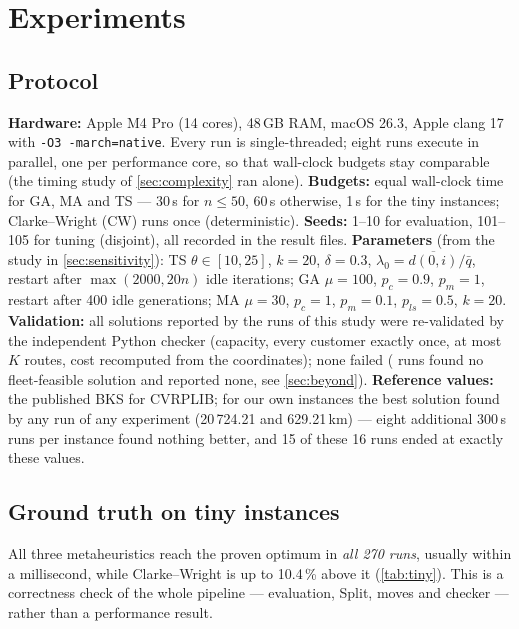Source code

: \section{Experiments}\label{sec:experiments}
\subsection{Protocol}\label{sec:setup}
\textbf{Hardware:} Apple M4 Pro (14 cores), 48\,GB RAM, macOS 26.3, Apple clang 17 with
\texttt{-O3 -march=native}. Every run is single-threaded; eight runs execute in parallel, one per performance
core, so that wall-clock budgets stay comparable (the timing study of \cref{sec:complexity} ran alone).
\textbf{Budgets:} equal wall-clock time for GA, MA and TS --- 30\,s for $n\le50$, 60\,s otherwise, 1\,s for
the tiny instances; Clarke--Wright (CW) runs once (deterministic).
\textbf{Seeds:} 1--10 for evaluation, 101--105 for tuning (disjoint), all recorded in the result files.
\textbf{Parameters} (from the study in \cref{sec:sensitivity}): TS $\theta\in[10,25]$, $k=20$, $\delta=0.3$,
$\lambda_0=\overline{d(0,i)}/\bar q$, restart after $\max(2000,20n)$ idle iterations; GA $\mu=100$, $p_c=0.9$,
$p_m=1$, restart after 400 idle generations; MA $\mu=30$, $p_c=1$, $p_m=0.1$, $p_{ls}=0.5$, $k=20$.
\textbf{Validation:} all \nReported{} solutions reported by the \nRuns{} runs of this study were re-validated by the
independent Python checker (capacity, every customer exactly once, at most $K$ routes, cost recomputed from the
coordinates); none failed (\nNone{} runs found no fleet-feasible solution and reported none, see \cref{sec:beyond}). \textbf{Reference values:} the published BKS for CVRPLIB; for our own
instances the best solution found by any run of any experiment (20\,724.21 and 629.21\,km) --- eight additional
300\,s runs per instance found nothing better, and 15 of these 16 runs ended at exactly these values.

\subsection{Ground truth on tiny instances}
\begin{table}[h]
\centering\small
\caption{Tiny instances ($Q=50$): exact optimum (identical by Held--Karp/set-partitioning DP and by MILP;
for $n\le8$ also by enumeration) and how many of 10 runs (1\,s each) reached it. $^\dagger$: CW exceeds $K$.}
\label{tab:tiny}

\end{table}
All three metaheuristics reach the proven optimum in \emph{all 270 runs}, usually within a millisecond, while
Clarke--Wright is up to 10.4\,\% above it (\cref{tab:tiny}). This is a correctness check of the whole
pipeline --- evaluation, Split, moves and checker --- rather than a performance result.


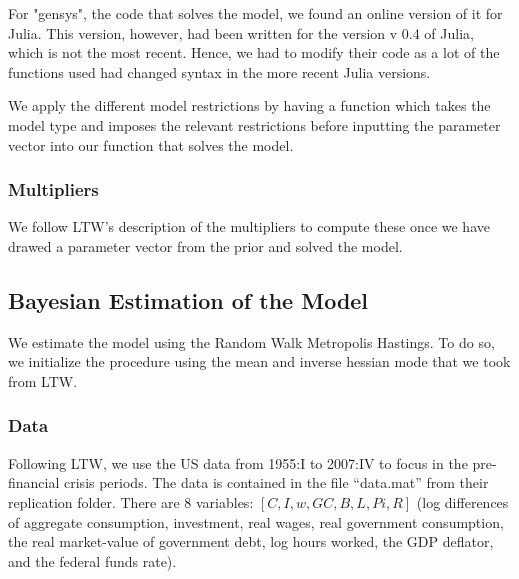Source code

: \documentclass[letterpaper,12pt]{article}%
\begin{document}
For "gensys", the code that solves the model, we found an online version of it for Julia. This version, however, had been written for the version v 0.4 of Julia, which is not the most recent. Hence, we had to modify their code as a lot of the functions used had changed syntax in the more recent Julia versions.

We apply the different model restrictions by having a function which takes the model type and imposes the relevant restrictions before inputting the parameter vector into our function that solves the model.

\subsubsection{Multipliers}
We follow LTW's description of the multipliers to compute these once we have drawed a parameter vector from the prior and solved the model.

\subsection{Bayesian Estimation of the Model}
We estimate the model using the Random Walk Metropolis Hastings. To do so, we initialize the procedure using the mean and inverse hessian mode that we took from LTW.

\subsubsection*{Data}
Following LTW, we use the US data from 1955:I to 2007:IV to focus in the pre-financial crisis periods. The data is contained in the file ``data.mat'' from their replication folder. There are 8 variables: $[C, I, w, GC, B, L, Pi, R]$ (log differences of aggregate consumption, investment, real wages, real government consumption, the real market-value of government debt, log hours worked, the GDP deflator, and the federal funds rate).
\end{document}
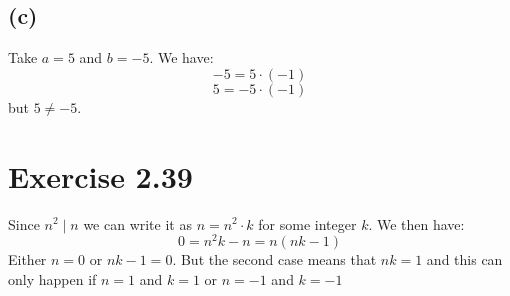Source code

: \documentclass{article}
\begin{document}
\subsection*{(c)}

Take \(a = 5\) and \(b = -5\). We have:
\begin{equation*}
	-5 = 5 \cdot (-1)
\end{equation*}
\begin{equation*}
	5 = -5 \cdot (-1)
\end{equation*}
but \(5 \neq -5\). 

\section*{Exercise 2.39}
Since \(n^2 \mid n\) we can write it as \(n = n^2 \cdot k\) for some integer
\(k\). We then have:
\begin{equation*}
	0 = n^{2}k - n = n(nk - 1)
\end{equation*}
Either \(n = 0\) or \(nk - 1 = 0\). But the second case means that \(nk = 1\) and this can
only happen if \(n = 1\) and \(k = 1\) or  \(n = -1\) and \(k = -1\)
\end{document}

REQUIRED WORK - The entries above, every one of them, should be retyped exactly, with no pictures carried over.

SOLUTION TO THIS TASK -
Source code

: \section{Experiments}\label{sec:experiments}
\subsection{Protocol}\label{sec:setup}
\textbf{Hardware:} Apple M4 Pro (14 cores), 48\,GB RAM, macOS 26.3, Apple clang 17 with
\texttt{-O3 -march=native}. Every run is single-threaded; eight runs execute in parallel, one per performance
core, so that wall-clock budgets stay comparable (the timing study of \cref{sec:complexity} ran alone).
\textbf{Budgets:} equal wall-clock time for GA, MA and TS --- 30\,s for $n\le50$, 60\,s otherwise, 1\,s for
the tiny instances; Clarke--Wright (CW) runs once (deterministic).
\textbf{Seeds:} 1--10 for evaluation, 101--105 for tuning (disjoint), all recorded in the result files.
\textbf{Parameters} (from the study in \cref{sec:sensitivity}): TS $\theta\in[10,25]$, $k=20$, $\delta=0.3$,
$\lambda_0=\overline{d(0,i)}/\bar q$, restart after $\max(2000,20n)$ idle iterations; GA $\mu=100$, $p_c=0.9$,
$p_m=1$, restart after 400 idle generations; MA $\mu=30$, $p_c=1$, $p_m=0.1$, $p_{ls}=0.5$, $k=20$.
\textbf{Validation:} all \nReported{} solutions reported by the \nRuns{} runs of this study were re-validated by the
independent Python checker (capacity, every customer exactly once, at most $K$ routes, cost recomputed from the
coordinates); none failed (\nNone{} runs found no fleet-feasible solution and reported none, see \cref{sec:beyond}). \textbf{Reference values:} the published BKS for CVRPLIB; for our own
instances the best solution found by any run of any experiment (20\,724.21 and 629.21\,km) --- eight additional
300\,s runs per instance found nothing better, and 15 of these 16 runs ended at exactly these values.

\subsection{Ground truth on tiny instances}
\begin{table}[h]
\centering\small
\caption{Tiny instances ($Q=50$): exact optimum (identical by Held--Karp/set-partitioning DP and by MILP;
for $n\le8$ also by enumeration) and how many of 10 runs (1\,s each) reached it. $^\dagger$: CW exceeds $K$.}
\label{tab:tiny}

\end{table}
All three metaheuristics reach the proven optimum in \emph{all 270 runs}, usually within a millisecond, while
Clarke--Wright is up to 10.4\,\% above it (\cref{tab:tiny}). This is a correctness check of the whole
pipeline --- evaluation, Split, moves and checker --- rather than a performance result.


Source code

: \documentclass[letterpaper,12pt]{article}%
\begin{document}
For "gensys", the code that solves the model, we found an online version of it for Julia. This version, however, had been written for the version v 0.4 of Julia, which is not the most recent. Hence, we had to modify their code as a lot of the functions used had changed syntax in the more recent Julia versions.

We apply the different model restrictions by having a function which takes the model type and imposes the relevant restrictions before inputting the parameter vector into our function that solves the model.

\subsubsection{Multipliers}
We follow LTW's description of the multipliers to compute these once we have drawed a parameter vector from the prior and solved the model.

\subsection{Bayesian Estimation of the Model}
We estimate the model using the Random Walk Metropolis Hastings. To do so, we initialize the procedure using the mean and inverse hessian mode that we took from LTW.

\subsubsection*{Data}
Following LTW, we use the US data from 1955:I to 2007:IV to focus in the pre-financial crisis periods. The data is contained in the file ``data.mat'' from their replication folder. There are 8 variables: $[C, I, w, GC, B, L, Pi, R]$ (log differences of aggregate consumption, investment, real wages, real government consumption, the real market-value of government debt, log hours worked, the GDP deflator, and the federal funds rate).
\end{document}
Source code

: \documentclass{article}
\begin{document}
\subsection*{(c)}

Take \(a = 5\) and \(b = -5\). We have:
\begin{equation*}
	-5 = 5 \cdot (-1)
\end{equation*}
\begin{equation*}
	5 = -5 \cdot (-1)
\end{equation*}
but \(5 \neq -5\). 

\section*{Exercise 2.39}
Since \(n^2 \mid n\) we can write it as \(n = n^2 \cdot k\) for some integer
\(k\). We then have:
\begin{equation*}
	0 = n^{2}k - n = n(nk - 1)
\end{equation*}
Either \(n = 0\) or \(nk - 1 = 0\). But the second case means that \(nk = 1\) and this can
only happen if \(n = 1\) and \(k = 1\) or  \(n = -1\) and \(k = -1\)
\end{document}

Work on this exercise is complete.